Détenus célèbres et évasions

Comme toute grande prison, Fresnes a eu sa part de détenus célèbres et notoires. Agnès Humbert , avec d’autres membres de la Résistance française ‘ Groupe du musée de l’Homme ‘ ont été emprisonnés, jugés et condamnés en 1941-1942. [1] Edmond Debeaumarché a été emprisonné là et a été transporté par train à Buchenwald , en tant qu’un du soi-disant groupe de 77 000, ainsi nommé pour leurs numéros d’identification. [2] L’industriel automobile Louis Renault , arrêté pour avoir collaboré avec les nazis , y meurt en 1944 dans des “circonstances douteuses”. Les officiers SOE Peter Churchill etOdette Samson a été conduite à la prison de Fresnes après leur arrestation en avril 1943 à Saint-Jorioz près d’ Annecy ; Peter Churchill a été retenu prisonnier jusqu’au 13 février 1944, date à laquelle il a été transféré à Berlin pour être interrogé, tandis qu’Oudette a été torturée à Fresnes avant d’être transportée au camp de concentration de Ravensbrück où elle a survécu malgré sa condamnation à mort. Paul Touvier est décédé d’ un cancer de la prostate en 1996 à l’hôpital de la prison de Fresnes lors de son incarcération pour crimes de guerre.
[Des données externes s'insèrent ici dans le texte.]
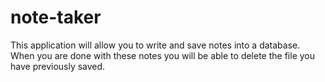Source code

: # note-taker
This application will allow you to write and save notes into a database. When you are done with these notes you will be able to delete the file you have previously saved.
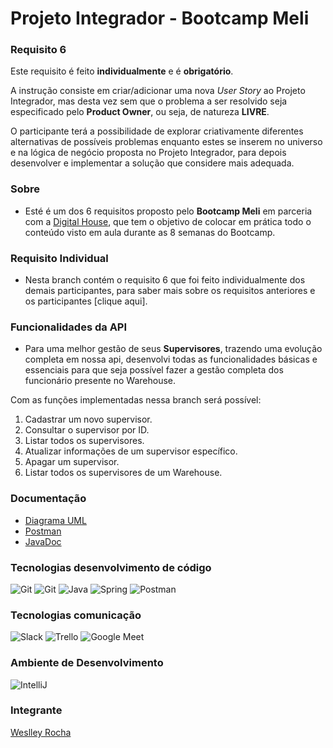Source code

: # Projeto Integrador - Bootcamp Meli

### Requisito 6
Este requisito é feito **individualmente** e é **obrigatório**.

A instrução consiste em criar/adicionar uma nova _User Story_ ao Projeto
Integrador, mas desta vez sem que o problema a ser resolvido seja
especificado pelo **Product Owner**, ou seja, de natureza **LIVRE**.<br>

O participante terá a possibilidade de explorar criativamente diferentes
alternativas de possíveis problemas enquanto estes se inserem no
universo e na lógica de negócio proposta no Projeto Integrador, para
depois desenvolver e implementar a solução que considere mais
adequada.

### Sobre
- Esté é um dos 6 requisitos proposto pelo **Bootcamp Meli** em parceria com a [Digital House](https://www.digitalhouse.com/br), que tem o objetivo de colocar em prática todo o conteúdo visto em aula durante as 8 semanas do Bootcamp.<br>

### Requisito Individual
- Nesta branch contém o requisito 6 que foi feito individualmente dos demais participantes, para saber mais sobre os requisitos anteriores e os participantes [clique aqui].


### Funcionalidades da API
- Para uma melhor gestão de seus **Supervisores**, trazendo uma evolução completa em nossa api, desenvolvi todas as funcionalidades básicas e essenciais para que seja possível fazer a gestão completa dos funcionário presente no Warehouse.

Com as funções implementadas nessa branch será possível:

1. Cadastrar um novo supervisor.
2. Consultar o supervisor por ID.
3. Listar todos os supervisores.
4. Atualizar informações de um supervisor específico.
5. Apagar um supervisor.
6. Listar todos os supervisores de um Warehouse.

### Documentação

- [Diagrama UML](https://github.com/Vila-java/Projeto_Integrador/blob/feature/weslley-rocha-US06/src/main/resources/documentation/UML.md)
- [Postman](https://github.com/Vila-java/Projeto_Integrador/blob/feature/weslley-rocha-US06/src/main/resources/documentation/Postman.md) 
- [JavaDoc](https://github.com/Vila-java/Projeto_Integrador/blob/feature/weslley-rocha-US06/src/main/resources/documentation/JavaDoc/javadoc.md)

### Tecnologias desenvolvimento de código
<img src="https://img.icons8.com/color/48/000000/git.png" title= "Git"/>  <img src="https://img.icons8.com/ios-glyphs/48/000000/github.png" title= "Git"/>  <img src="https://img.icons8.com/color/48/000000/java-coffee-cup-logo--v1.png" title= "Java"/>  <img src="https://img.icons8.com/color/48/000000/spring-logo.png" title= "Spring"/>  <img src="https://img.icons8.com/external-tal-revivo-color-tal-revivo/48/000000/external-postman-is-the-only-complete-api-development-environment-logo-color-tal-revivo.png" title= "Postman"/>

### Tecnologias comunicação
<img src="https://img.icons8.com/color/48/000000/slack-new.png" title= "Slack"/> <img src="https://img.icons8.com/color/48/000000/trello.png" title= "Trello"/> <img src="https://img.icons8.com/color/48/000000/google-meet.png" title= "Google Meet"/>


### Ambiente de Desenvolvimento
<img src="https://img.icons8.com/color/48/000000/intellij-idea.png" title="IntelliJ"/>


### Integrante
[Weslley Rocha](https://github.com/WeslleyRocha)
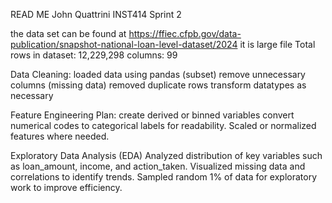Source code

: 

READ ME
John Quattrini 
INST414
Sprint 2

the data set can be found at https://ffiec.cfpb.gov/data-publication/snapshot-national-loan-level-dataset/2024
it is large file Total rows in dataset: 12,229,298 columns: 99

Data Cleaning:
loaded data using pandas (subset)
remove unnecessary columns (missing data)
removed duplicate rows
transform datatypes as necessary

Feature Engineering Plan:
create derived or binned variables 
convert numerical codes to categorical labels for readability.
Scaled or normalized features where needed.

Exploratory Data Analysis (EDA)
Analyzed distribution of key variables such as loan_amount, income, and action_taken.
Visualized missing data and correlations to identify trends.
Sampled random 1% of data for exploratory work to improve efficiency.
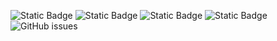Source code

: ![Static Badge](https://img.shields.io/badge/blacklists-60-000000) ![Static Badge](https://img.shields.io/badge/blacklisted-3130262-cc0000) ![Static Badge](https://img.shields.io/badge/whitelisted-2244-00CC00) ![Static Badge](https://img.shields.io/badge/streaming_blacklist-28107-000000) ![GitHub issues](https://img.shields.io/github/issues/fabriziosalmi/blacklists)
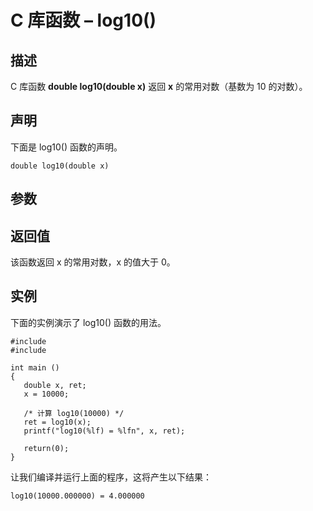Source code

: # C 库函数 – log10()


## 描述

C 库函数 **double log10(double x)** 返回 **x** 的常用对数（基数为 10 的对数）。

## 声明

下面是 log10() 函数的声明。

    double log10(double x)

## 参数

## 返回值

该函数返回 x 的常用对数，x 的值大于 0。

## 实例

下面的实例演示了 log10() 函数的用法。

    #include 
    #include 

    int main ()
    {
       double x, ret;
       x = 10000;

       /* 计算 log10(10000) */
       ret = log10(x);
       printf("log10(%lf) = %lfn", x, ret);

       return(0);
    }

让我们编译并运行上面的程序，这将产生以下结果：

    log10(10000.000000) = 4.000000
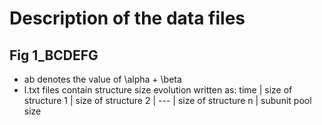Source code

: # Description of the data files

## Fig 1_BCDEFG
- ab<number> denotes the value of \alpha + \beta
- l.txt files contain structure size evolution written as:
    time | size of structure 1 | size of structure 2 | --- | size of structure n | subunit pool size
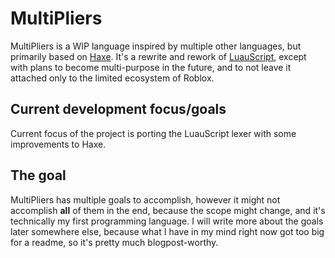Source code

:
# MultiPliers

MultiPliers is a WIP language inspired by multiple other languages, but primarily based on [Haxe](https://haxe.org). It's a rewrite and rework of [LuauScript](https://github.com/SiideCode/LuauScript), except with plans to become multi-purpose in the future, and to not leave it attached only to the limited ecosystem of Roblox.

## Current development focus/goals

Current focus of the project is porting the LuauScript lexer with some improvements to Haxe.

## The goal

MultiPliers has multiple goals to accomplish, however it might not accomplish **all** of them in the end, because the scope might change, and it's technically my first programming language. I will write more about the goals later somewhere else, because what I have in my mind right now got too big for a readme, so it's pretty much blogpost-worthy.
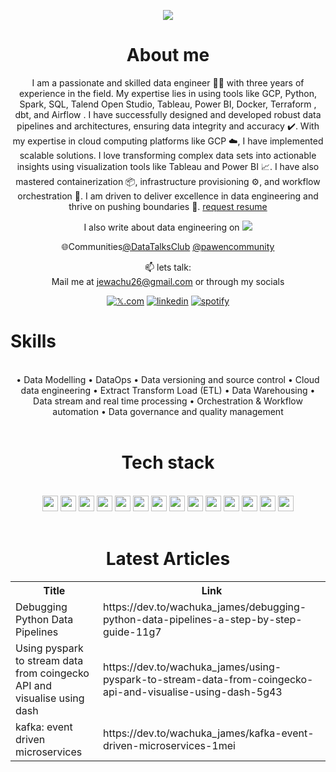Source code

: 
<p align="center">
<a href="https://github.com/James-Wachuka-James-Wachuka"><img src="https://readme-typing-svg.herokuapp.com?color=%2336BCF7&center=true&vCenter=true&lines=Hi+%2C+welcome+to+my+Github+page;I+am+James+Wachuka;I+am+a+Data+Engineer;Business+intelligence+enthusiast"></a>
</p>

<div align="center">
  
# About me
I am a passionate and skilled data engineer 👨‍💻 with three years of experience in the field. My expertise lies in using tools like GCP, Python, Spark, SQL, Talend Open Studio, Tableau, Power BI, Docker, Terraform , dbt, and Airflow . I have successfully designed and developed robust data pipelines and architectures, ensuring data integrity and accuracy ✔️. With my expertise in cloud computing platforms like GCP ☁️, I have implemented scalable solutions. I love transforming complex data sets into actionable insights using visualization tools like Tableau and Power BI 📈. I have also mastered containerization 📦, infrastructure provisioning ⚙️, and workflow orchestration 🎼. I am driven to deliver excellence in data engineering and thrive on pushing boundaries 💪. [request resume](https://docs.google.com/document/d/1QbGSLxDr8F8fpmapiMGxmzFTji79Wu2c/edit?usp=sharing&ouid=113235210761517280646&rtpof=true&sd=true)
  

I also write about data engineering on [![](https://img.shields.io/badge/dev.to-0A0A0A?&logo=devdotto&logoColor=white)](https://dev.to/wachuka_james)

🌐Communities[@DataTalksClub](https://twitter.com/DataTalksClub?t=OAFbF2AkdVQOR0mNz_aeXw&s=09) [@pawencommunity](https://twitter.com/pawencommunity?t=pNJ4uO48OsGWuJylWvGXJg&s=09)


📫 lets talk:  
Mail me at jewachu26@gmail.com or through my socials

[![𝕏.com](https://img.shields.io/badge/𝕏.com-12100E?logo=𝕏.com&logoColor=blue)](https://x.com/Wachuka_James) [![linkedin](https://img.shields.io/badge/linkedin-12100E?logo=linkedin&logoColor=blue)](https://www.linkedin.com/in/james-wachuka-42769a1a0/)
[![spotify](https://img.shields.io/badge/spotify-12100E?logo=spotify&logoColor=blue)](https://open.spotify.com/user/31ennshe5gknsax667ccnkovckmu?si=mkAXO7FFRPyWyWYhtg0J-g)


<h1 align="left">Skills</h1>
<Br>
•	Data Modelling
•	DataOps
•	Data versioning and source control
•	Cloud data engineering
•	Extract Transform Load (ETL)
•	Data Warehousing
•	Data stream and real time processing
•	Orchestration & Workflow automation
•	Data governance and quality management

<Br>
<Br>
<h1>Tech stack</h1>
<Br>
<img src="https://img.shields.io/badge/Python-808080?style=for-the-badge&logo=python&logoColor=darkgreen" height="25"/> <img src="https://img.shields.io/badge/SQL-F7931E?style=for-the-badge&logo=sql&logoColor=white" height="25"/>  <img src="https://img.shields.io/badge/spark-FF6F00?style=for-the-badge&logo=apache-spark&logoColor=white" height="25"/> <img src="https://img.shields.io/badge/mongodb-000000?style=for-the-badge&logo=mongodb&logoColor=white" height="25"/>
<img src="https://img.shields.io/badge/tableau-D00000?style=for-the-badge&logo=tableau&logoColor=white" height="25"/> <img src="https://img.shields.io/badge/mysql-F37626.svg?&style=for-the-badge&logo=mysql&logoColor=white" height="25"/>
<img src="https://img.shields.io/badge/airflow-342B029.svg?&style=for-the-badge&logo=apacheairflow&logoColor=white" height="25"/> <img src="https://img.shields.io/badge/DBT-2C2D72?style=for-the-badge&logo=dbt&logoColor=white" height="25"/> 
<img src="https://img.shields.io/badge/docker-777BB4?style=for-the-badge&logo=docker&logoColor=white" height="25"/> <img src="https://img.shields.io/badge/kafka-239120?style=for-the-badge&logo=apache-kafka&logoColor=white" height="25"/>
<img src="https://img.shields.io/badge/gcp-2C2D72?style=for-the-badge&logo=google-cloud&logoColor=white" height="25"/> <img src="https://img.shields.io/badge/powerbi-D00000?style=for-the-badge&logo=powerbi&logoColor=white" height="25"/>
<img src="https://img.shields.io/badge/Talend-F7931E?style=for-the-badge&logo=talend&logoColor=white" height="25"/> 
<img src="https://img.shields.io/badge/prefect-342B029?style=for-the-badge&logo=prefect&logoColor=white" height="25"/> 
<Br>
<Br>
<h1>Latest Articles</h1>
<table>
  <tr><th>Title</th><th>Link</th></tr>
  <!-- DEVTO:START --><tr><td>Debugging Python Data Pipelines</td><td>https://dev.to/wachuka_james/debugging-python-data-pipelines-a-step-by-step-guide-11g7</td></tr><tr><td>Using pyspark to stream data from coingecko API and visualise using dash</td><td>https://dev.to/wachuka_james/using-pyspark-to-stream-data-from-coingecko-api-and-visualise-using-dash-5g43</td></tr><tr><td>kafka: event driven microservices</td><td>https://dev.to/wachuka_james/kafka-event-driven-microservices-1mei</td></tr><!-- DEVTO:END -->
</table>
<br>
<!--
![Snake animation](https://github.com/James-Wachuka/James-Wachuka/blob/output/github-contribution-grid-snake.svg)
-->
<!--
<h2 align="center"><u>My Github Stats</u></h2>
<p align="center">
-->
<!--
<img align="center" src="https://github-readme-stats.vercel.app/api/top-langs/?username=James-Wachuka&exclude_repo=dta_warehouse_example,speeddating_R,shell_,R_examples,&layout=compact&theme=github_dark&langs_count=10">
-->
<!--
<img align="center" src="https://github-readme-stats.vercel.app/api?username=James-Wachuka&count_private=true&show_icons=trueline_height=21&theme=github_dark">	
-->
<!--
<img align="center" src="https://github-readme-streak-stats.herokuapp.com/?user=James-Wachuka&theme=holi-theme">
-->
</p>

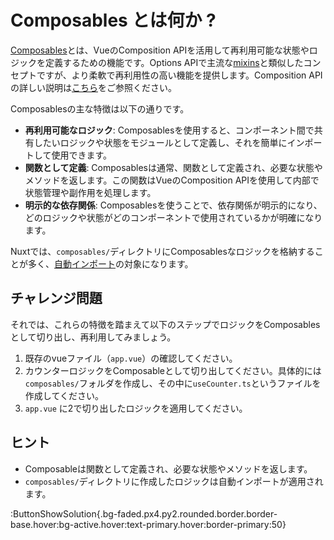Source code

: # Composables とは何か ?

[Composables](https://ja.vuejs.org/guide/reusability/composables.html)とは、VueのComposition APIを活用して再利用可能な状態やロジックを定義するための機能です。Options APIで主流な[mixins](https://ja.vuejs.org/api/options-composition.html#mixins)と類似したコンセプトですが、より柔軟で再利用性の高い機能を提供します。Composition APIの詳しい説明は[こちら](https://ja.vuejs.org/guide/extras/composition-api-faq.html)をご参照ください。

Composablesの主な特徴は以下の通りです。

- **再利用可能なロジック**: Composablesを使用すると、コンポーネント間で共有したいロジックや状態をモジュールとして定義し、それを簡単にインポートして使用できます。
- **関数として定義**: Composablesは通常、関数として定義され、必要な状態やメソッドを返します。この関数はVueのComposition APIを使用して内部で状態管理や副作用を処理します。
- **明示的な依存関係**: Composablesを使うことで、依存関係が明示的になり、どのロジックや状態がどのコンポーネントで使用されているかが明確になります。

Nuxtでは、`composables/`ディレクトリにComposablesなロジックを格納することが多く、[自動インポート](https://nuxt.com/docs/examples/features/auto-imports)の対象になります。

## チャレンジ問題

それでは、これらの特徴を踏まえて以下のステップでロジックをComposablesとして切り出し、再利用してみましょう。

1. 既存のvueファイル（`app.vue`）の確認してください。
2. カウンターロジックをComposableとして切り出してください。具体的には`composables/`フォルダを作成し、その中に`useCounter.ts`というファイルを作成してください。
3. `app.vue` に2で切り出したロジックを適用してください。

## ヒント

- Composableは関数として定義され、必要な状態やメソッドを返します。
- `composables/`ディレクトリに作成したロジックは自動インポートが適用されます。

:ButtonShowSolution{.bg-faded.px4.py2.rounded.border.border-base.hover:bg-active.hover:text-primary.hover:border-primary:50}
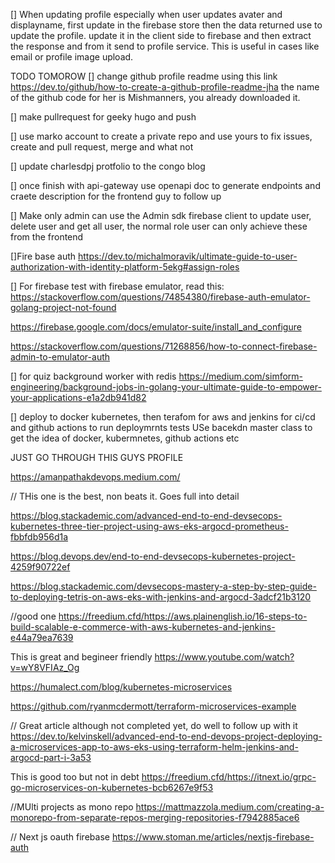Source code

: [] When updating profile especially when user updates avater and displayname, first update in the firebase store then the data returned use to update the profile. update it in the client side to firebase and then extract the response and from it send to profile service. This is useful in cases like email or profile image upload.

TODO TOMOROW
[] change github profile readme using this link 
https://dev.to/github/how-to-create-a-github-profile-readme-jha
the name of the github code for her is Mishmanners, you already downloaded it.

[] make pullrequest for geeky hugo and push

[] use marko account to create a private repo and use yours to fix issues, create and pull request, merge and what not

[] update charlesdpj protfolio to the congo blog

[] once finish with api-gateway use openapi doc to generate endpoints and craete description for the frontend guy to follow up



[] Make only admin can use the Admin sdk firebase client to update user, delete user and get all user, the normal role user can only achieve these from the frontend

[]Fire base auth
https://dev.to/michalmoravik/ultimate-guide-to-user-authorization-with-identity-platform-5ekg#assign-roles


[] For firebase test with firebase emulator, read this:
https://stackoverflow.com/questions/74854380/firebase-auth-emulator-golang-project-not-found

https://firebase.google.com/docs/emulator-suite/install_and_configure

https://stackoverflow.com/questions/71268856/how-to-connect-firebase-admin-to-emulator-auth


[] for quiz background worker with redis
https://medium.com/simform-engineering/background-jobs-in-golang-your-ultimate-guide-to-empower-your-applications-e1a2db941d82

[] deploy to docker kubernetes, then terafom for aws and jenkins for ci/cd and github actions to run deploymrnts tests
USe bacekdn master class to get the idea of docker, kubermnetes, github actions etc

JUST GO THROUGH THIS GUYS PROFILE

https://amanpathakdevops.medium.com/

// THis one is the best, non beats it. Goes full into detail

https://blog.stackademic.com/advanced-end-to-end-devsecops-kubernetes-three-tier-project-using-aws-eks-argocd-prometheus-fbbfdb956d1a

https://blog.devops.dev/end-to-end-devsecops-kubernetes-project-4259f90722ef

https://blog.stackademic.com/devsecops-mastery-a-step-by-step-guide-to-deploying-tetris-on-aws-eks-with-jenkins-and-argocd-3adcf21b3120



//good one
https://freedium.cfd/https://aws.plainenglish.io/16-steps-to-build-scalable-e-commerce-with-aws-kubernetes-and-jenkins-e44a79ea7639

This is great and begineer friendly
https://www.youtube.com/watch?v=wY8VFIAz_Og


https://humalect.com/blog/kubernetes-microservices

https://github.com/ryanmcdermott/terraform-microservices-example

// Great article although not completed yet, do well to follow up with it
https://dev.to/kelvinskell/advanced-end-to-end-devops-project-deploying-a-microservices-app-to-aws-eks-using-terraform-helm-jenkins-and-argocd-part-i-3a53

This is good too but not in debt
https://freedium.cfd/https://itnext.io/grpc-go-microservices-on-kubernetes-bcb6267e9f53


//MUlti projects as mono repo
https://mattmazzola.medium.com/creating-a-monorepo-from-separate-repos-merging-repositories-f7942885ace6

// Next js oauth firebase 
https://www.stoman.me/articles/nextjs-firebase-auth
Tout au long de l’histoire de la prison de Fresnes, plusieurs évasions mémorables ont eu lieu, mais aucune n’a été aussi dramatique que la fuite du gangster italien , Antonio Ferrara , en mars 2003. Dans un raid de type commando, des membres de son gang attaquaient la prison à la roquette lanceurs et fusils d’assaut, et ils ont mis le feu aux voitures voisines dans ce qui est censé avoir été conçu comme une distraction. [3] Arrêté encore quatre mois plus tard, Ferrara est maintenant emprisonné à Fleury-Mérogis .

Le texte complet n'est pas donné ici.